--- Record extracts Enclosed Below ---

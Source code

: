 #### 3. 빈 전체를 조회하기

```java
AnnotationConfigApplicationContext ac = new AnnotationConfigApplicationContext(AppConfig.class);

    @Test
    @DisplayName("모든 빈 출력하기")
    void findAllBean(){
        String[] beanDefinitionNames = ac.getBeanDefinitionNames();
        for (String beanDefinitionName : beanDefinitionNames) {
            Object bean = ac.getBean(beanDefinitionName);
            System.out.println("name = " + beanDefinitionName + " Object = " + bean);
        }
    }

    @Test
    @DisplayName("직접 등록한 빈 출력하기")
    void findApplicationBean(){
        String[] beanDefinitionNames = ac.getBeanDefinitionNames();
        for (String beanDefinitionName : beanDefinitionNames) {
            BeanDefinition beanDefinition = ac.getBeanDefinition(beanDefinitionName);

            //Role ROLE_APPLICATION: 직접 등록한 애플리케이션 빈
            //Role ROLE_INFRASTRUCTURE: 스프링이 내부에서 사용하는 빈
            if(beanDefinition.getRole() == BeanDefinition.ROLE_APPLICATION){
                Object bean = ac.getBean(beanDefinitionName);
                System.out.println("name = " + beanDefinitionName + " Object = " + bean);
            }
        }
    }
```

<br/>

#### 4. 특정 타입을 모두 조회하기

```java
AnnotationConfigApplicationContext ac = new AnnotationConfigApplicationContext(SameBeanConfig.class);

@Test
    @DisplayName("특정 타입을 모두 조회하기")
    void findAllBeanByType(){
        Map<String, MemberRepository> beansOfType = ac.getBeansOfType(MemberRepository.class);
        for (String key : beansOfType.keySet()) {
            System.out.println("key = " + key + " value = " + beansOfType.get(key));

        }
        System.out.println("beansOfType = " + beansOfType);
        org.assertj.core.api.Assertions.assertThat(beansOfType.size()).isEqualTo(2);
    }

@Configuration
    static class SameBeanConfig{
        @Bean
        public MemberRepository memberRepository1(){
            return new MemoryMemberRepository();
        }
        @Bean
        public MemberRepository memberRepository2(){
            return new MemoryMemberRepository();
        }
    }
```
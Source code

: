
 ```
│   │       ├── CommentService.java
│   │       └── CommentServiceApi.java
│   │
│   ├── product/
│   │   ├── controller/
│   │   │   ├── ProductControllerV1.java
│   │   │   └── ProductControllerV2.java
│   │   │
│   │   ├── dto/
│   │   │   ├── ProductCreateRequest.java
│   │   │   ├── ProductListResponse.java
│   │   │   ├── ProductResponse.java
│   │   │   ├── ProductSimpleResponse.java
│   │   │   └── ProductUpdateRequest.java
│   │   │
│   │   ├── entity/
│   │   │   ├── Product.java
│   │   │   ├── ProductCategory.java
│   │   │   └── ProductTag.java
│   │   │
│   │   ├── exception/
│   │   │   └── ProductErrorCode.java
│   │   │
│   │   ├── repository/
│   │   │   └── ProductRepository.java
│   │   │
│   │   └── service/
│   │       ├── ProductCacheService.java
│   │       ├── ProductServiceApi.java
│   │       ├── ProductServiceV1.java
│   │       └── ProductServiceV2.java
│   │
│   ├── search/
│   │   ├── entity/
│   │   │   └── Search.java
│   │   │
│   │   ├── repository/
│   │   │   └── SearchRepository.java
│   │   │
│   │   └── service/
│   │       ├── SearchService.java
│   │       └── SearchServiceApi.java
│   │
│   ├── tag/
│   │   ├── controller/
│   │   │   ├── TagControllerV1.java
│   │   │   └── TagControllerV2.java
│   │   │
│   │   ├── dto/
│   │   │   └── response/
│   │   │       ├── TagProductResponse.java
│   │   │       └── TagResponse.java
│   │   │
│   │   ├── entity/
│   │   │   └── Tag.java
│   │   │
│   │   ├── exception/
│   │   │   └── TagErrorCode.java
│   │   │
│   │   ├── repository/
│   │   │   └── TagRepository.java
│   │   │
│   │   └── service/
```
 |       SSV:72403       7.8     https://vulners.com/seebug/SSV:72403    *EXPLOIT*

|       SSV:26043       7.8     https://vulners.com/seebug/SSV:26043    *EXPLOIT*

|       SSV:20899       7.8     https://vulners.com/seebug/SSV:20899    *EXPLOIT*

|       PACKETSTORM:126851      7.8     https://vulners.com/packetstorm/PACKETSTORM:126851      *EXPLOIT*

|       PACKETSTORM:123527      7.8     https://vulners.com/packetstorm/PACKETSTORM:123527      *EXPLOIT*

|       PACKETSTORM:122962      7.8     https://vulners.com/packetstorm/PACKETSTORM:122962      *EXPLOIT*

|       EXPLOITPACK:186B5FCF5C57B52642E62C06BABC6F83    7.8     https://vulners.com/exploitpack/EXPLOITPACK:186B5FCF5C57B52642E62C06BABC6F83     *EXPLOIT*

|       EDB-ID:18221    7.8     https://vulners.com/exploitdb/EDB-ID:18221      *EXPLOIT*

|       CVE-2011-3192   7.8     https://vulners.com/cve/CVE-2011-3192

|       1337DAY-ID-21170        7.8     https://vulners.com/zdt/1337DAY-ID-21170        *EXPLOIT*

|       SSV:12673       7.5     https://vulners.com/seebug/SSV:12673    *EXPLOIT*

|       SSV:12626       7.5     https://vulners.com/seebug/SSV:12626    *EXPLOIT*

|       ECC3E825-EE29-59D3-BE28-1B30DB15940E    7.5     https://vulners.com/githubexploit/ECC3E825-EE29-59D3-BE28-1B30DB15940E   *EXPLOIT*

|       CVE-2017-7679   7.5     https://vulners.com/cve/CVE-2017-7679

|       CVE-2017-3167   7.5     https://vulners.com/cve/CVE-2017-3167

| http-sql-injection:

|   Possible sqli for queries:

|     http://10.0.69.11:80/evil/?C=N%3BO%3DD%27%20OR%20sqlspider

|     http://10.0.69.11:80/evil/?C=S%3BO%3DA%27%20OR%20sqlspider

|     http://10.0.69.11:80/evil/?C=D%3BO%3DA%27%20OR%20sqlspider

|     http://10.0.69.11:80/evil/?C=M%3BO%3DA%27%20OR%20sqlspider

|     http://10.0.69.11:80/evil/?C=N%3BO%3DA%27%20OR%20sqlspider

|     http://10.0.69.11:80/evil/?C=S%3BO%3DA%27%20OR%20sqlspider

--- End of Enclosed Record extracts ---

▶ [Work order] Please give back the listing in full; each line must match exactly.

▶ [Written response]
Source code

: #### 3. 빈 전체를 조회하기

```java
AnnotationConfigApplicationContext ac = new AnnotationConfigApplicationContext(AppConfig.class);

    @Test
    @DisplayName("모든 빈 출력하기")
    void findAllBean(){
        String[] beanDefinitionNames = ac.getBeanDefinitionNames();
        for (String beanDefinitionName : beanDefinitionNames) {
            Object bean = ac.getBean(beanDefinitionName);
            System.out.println("name = " + beanDefinitionName + " Object = " + bean);
        }
    }

    @Test
    @DisplayName("직접 등록한 빈 출력하기")
    void findApplicationBean(){
        String[] beanDefinitionNames = ac.getBeanDefinitionNames();
        for (String beanDefinitionName : beanDefinitionNames) {
            BeanDefinition beanDefinition = ac.getBeanDefinition(beanDefinitionName);

            //Role ROLE_APPLICATION: 직접 등록한 애플리케이션 빈
            //Role ROLE_INFRASTRUCTURE: 스프링이 내부에서 사용하는 빈
            if(beanDefinition.getRole() == BeanDefinition.ROLE_APPLICATION){
                Object bean = ac.getBean(beanDefinitionName);
                System.out.println("name = " + beanDefinitionName + " Object = " + bean);
            }
        }
    }
```

<br/>

#### 4. 특정 타입을 모두 조회하기

```java
AnnotationConfigApplicationContext ac = new AnnotationConfigApplicationContext(SameBeanConfig.class);

@Test
    @DisplayName("특정 타입을 모두 조회하기")
    void findAllBeanByType(){
        Map<String, MemberRepository> beansOfType = ac.getBeansOfType(MemberRepository.class);
        for (String key : beansOfType.keySet()) {
            System.out.println("key = " + key + " value = " + beansOfType.get(key));

        }
        System.out.println("beansOfType = " + beansOfType);
        org.assertj.core.api.Assertions.assertThat(beansOfType.size()).isEqualTo(2);
    }

@Configuration
    static class SameBeanConfig{
        @Bean
        public MemberRepository memberRepository1(){
            return new MemoryMemberRepository();
        }
        @Bean
        public MemberRepository memberRepository2(){
            return new MemoryMemberRepository();
        }
    }
```
Source code

:
 ```
│   │       ├── CommentService.java
│   │       └── CommentServiceApi.java
│   │
│   ├── product/
│   │   ├── controller/
│   │   │   ├── ProductControllerV1.java
│   │   │   └── ProductControllerV2.java
│   │   │
│   │   ├── dto/
│   │   │   ├── ProductCreateRequest.java
│   │   │   ├── ProductListResponse.java
│   │   │   ├── ProductResponse.java
│   │   │   ├── ProductSimpleResponse.java
│   │   │   └── ProductUpdateRequest.java
│   │   │
│   │   ├── entity/
│   │   │   ├── Product.java
│   │   │   ├── ProductCategory.java
│   │   │   └── ProductTag.java
│   │   │
│   │   ├── exception/
│   │   │   └── ProductErrorCode.java
│   │   │
│   │   ├── repository/
│   │   │   └── ProductRepository.java
│   │   │
│   │   └── service/
│   │       ├── ProductCacheService.java
│   │       ├── ProductServiceApi.java
│   │       ├── ProductServiceV1.java
│   │       └── ProductServiceV2.java
│   │
│   ├── search/
│   │   ├── entity/
│   │   │   └── Search.java
│   │   │
│   │   ├── repository/
│   │   │   └── SearchRepository.java
│   │   │
│   │   └── service/
│   │       ├── SearchService.java
│   │       └── SearchServiceApi.java
│   │
│   ├── tag/
│   │   ├── controller/
│   │   │   ├── TagControllerV1.java
│   │   │   └── TagControllerV2.java
│   │   │
│   │   ├── dto/
│   │   │   └── response/
│   │   │       ├── TagProductResponse.java
│   │   │       └── TagResponse.java
│   │   │
│   │   ├── entity/
│   │   │   └── Tag.java
│   │   │
│   │   ├── exception/
│   │   │   └── TagErrorCode.java
│   │   │
│   │   ├── repository/
│   │   │   └── TagRepository.java
│   │   │
│   │   └── service/
```
 |       SSV:72403       7.8     https://vulners.com/seebug/SSV:72403    *EXPLOIT*

|       SSV:26043       7.8     https://vulners.com/seebug/SSV:26043    *EXPLOIT*

|       SSV:20899       7.8     https://vulners.com/seebug/SSV:20899    *EXPLOIT*

|       PACKETSTORM:126851      7.8     https://vulners.com/packetstorm/PACKETSTORM:126851      *EXPLOIT*

|       PACKETSTORM:123527      7.8     https://vulners.com/packetstorm/PACKETSTORM:123527      *EXPLOIT*

|       PACKETSTORM:122962      7.8     https://vulners.com/packetstorm/PACKETSTORM:122962      *EXPLOIT*

|       EXPLOITPACK:186B5FCF5C57B52642E62C06BABC6F83    7.8     https://vulners.com/exploitpack/EXPLOITPACK:186B5FCF5C57B52642E62C06BABC6F83     *EXPLOIT*

|       EDB-ID:18221    7.8     https://vulners.com/exploitdb/EDB-ID:18221      *EXPLOIT*

|       CVE-2011-3192   7.8     https://vulners.com/cve/CVE-2011-3192

|       1337DAY-ID-21170        7.8     https://vulners.com/zdt/1337DAY-ID-21170        *EXPLOIT*

|       SSV:12673       7.5     https://vulners.com/seebug/SSV:12673    *EXPLOIT*

|       SSV:12626       7.5     https://vulners.com/seebug/SSV:12626    *EXPLOIT*

|       ECC3E825-EE29-59D3-BE28-1B30DB15940E    7.5     https://vulners.com/githubexploit/ECC3E825-EE29-59D3-BE28-1B30DB15940E   *EXPLOIT*

|       CVE-2017-7679   7.5     https://vulners.com/cve/CVE-2017-7679

|       CVE-2017-3167   7.5     https://vulners.com/cve/CVE-2017-3167

| http-sql-injection:

|   Possible sqli for queries:

|     http://10.0.69.11:80/evil/?C=N%3BO%3DD%27%20OR%20sqlspider

|     http://10.0.69.11:80/evil/?C=S%3BO%3DA%27%20OR%20sqlspider

|     http://10.0.69.11:80/evil/?C=D%3BO%3DA%27%20OR%20sqlspider

|     http://10.0.69.11:80/evil/?C=M%3BO%3DA%27%20OR%20sqlspider

|     http://10.0.69.11:80/evil/?C=N%3BO%3DA%27%20OR%20sqlspider

|     http://10.0.69.11:80/evil/?C=S%3BO%3DA%27%20OR%20sqlspider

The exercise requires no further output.